For me, though, it’s more than that. After finishing an eight hour hike, I’m sore. And that’s normal. It’s not like waking up after an average day’s activity and being in extreme pain for no reason. Or spending a rainy day watching movies on the couch to be rewarded by an intense neck and head ache.
You only have a certain amount of pain receptors in your body, and I function better when mine are receiving earned pain – muscle aches and soreness due to strenuous physical activity that I put my body through, instead of fibromyalgia pain – pain that’s constant and there for no understandable reason and that gets aggravated by feelings of anger and frustration.
For me, the pain isn’t as bad when I’ve done something to deserve it. I can’t speak for others with fibromyalgia; my experience with them is limited to individuals who claim disability and rely on morphine lollipops. On the rare occasion that I out myself in a conversation I find that I receive doubtful looks while I’m told about how the people they know with fibromyalgia have a really hard time and are in such constant pain that they can’t do much of anything.
I’ve learned to just smile in nod instead of pointing out that constant pain is the definition of the diagnosis, to commiserate instead of suggesting that they tell their friends and loved ones to try pushing through the pain to live a physically active life. But I know I’m on to something.
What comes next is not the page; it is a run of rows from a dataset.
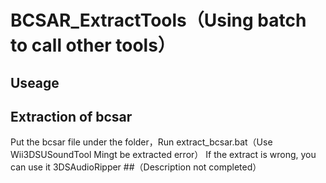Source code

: # BCSAR_ExtractTools（Using batch to call other tools）
## Useage
## Extraction of bcsar
Put the bcsar file under the folder，Run extract_bcsar.bat（Use Wii3DSUSoundTool Mingt be extracted error）
If the extract is wrong, you can use it 3DSAudioRipper
##（Description not completed）

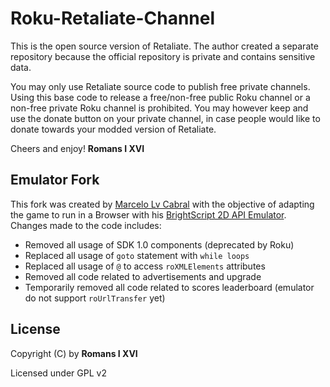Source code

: # Roku-Retaliate-Channel

This is the open source version of Retaliate. The author created a separate repository because the official repository is private and contains sensitive data.

You may only use Retaliate source code to publish free private channels. Using this base code to release a free/non-free public Roku channel or a non-free private Roku channel is prohibited. You may however keep and use the donate button on your private channel, in case people would like to donate towards your modded version of Retaliate. 

Cheers and enjoy!
**Romans I XVI**

## Emulator Fork
This fork was created by [Marcelo Lv Cabral](https://github.com/lvcabral/) with the objective of adapting the game to run in a Browser with his [BrightScript 2D API Emulator](https://github.com/lvcabral/brs-emu).
Changes made to the code includes:
* Removed all usage of SDK 1.0 components (deprecated by Roku)
* Replaced all usage of `goto` statement with `while loops`
* Replaced all usage of `@` to access `roXMLElements` attributes
* Removed all code related to advertisements and upgrade
* Temporarily removed all code related to scores leaderboard (emulator do not support `roUrlTransfer` yet)

## License

Copyright (C) by **Romans I XVI**

Licensed under GPL v2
Besides the muscle pain I have bone and joint issues. Most mornings I feel like I’ve been hit by a bus, but you just have to keep going.
Some days it gets easier, others it doesn’t. It is what it is, you just have to keep going, accomplish what you need to do and make the best of it. I think one of the main benefits of hiking mountains is that it trains you to think positively. You can’t think negatively. Once you’ve gotten yourself up there in that situation, only you can get you out. There’s no easy way down the mountain.
Every day I remember the doctors who told me that I was disabled and that I’d never live a normal life. You make your own decisions, set your own limitations, and chose your own destiny. My drive and determination – this is the legacy that my dad left me, that I chose to honor him by. I climb because I can.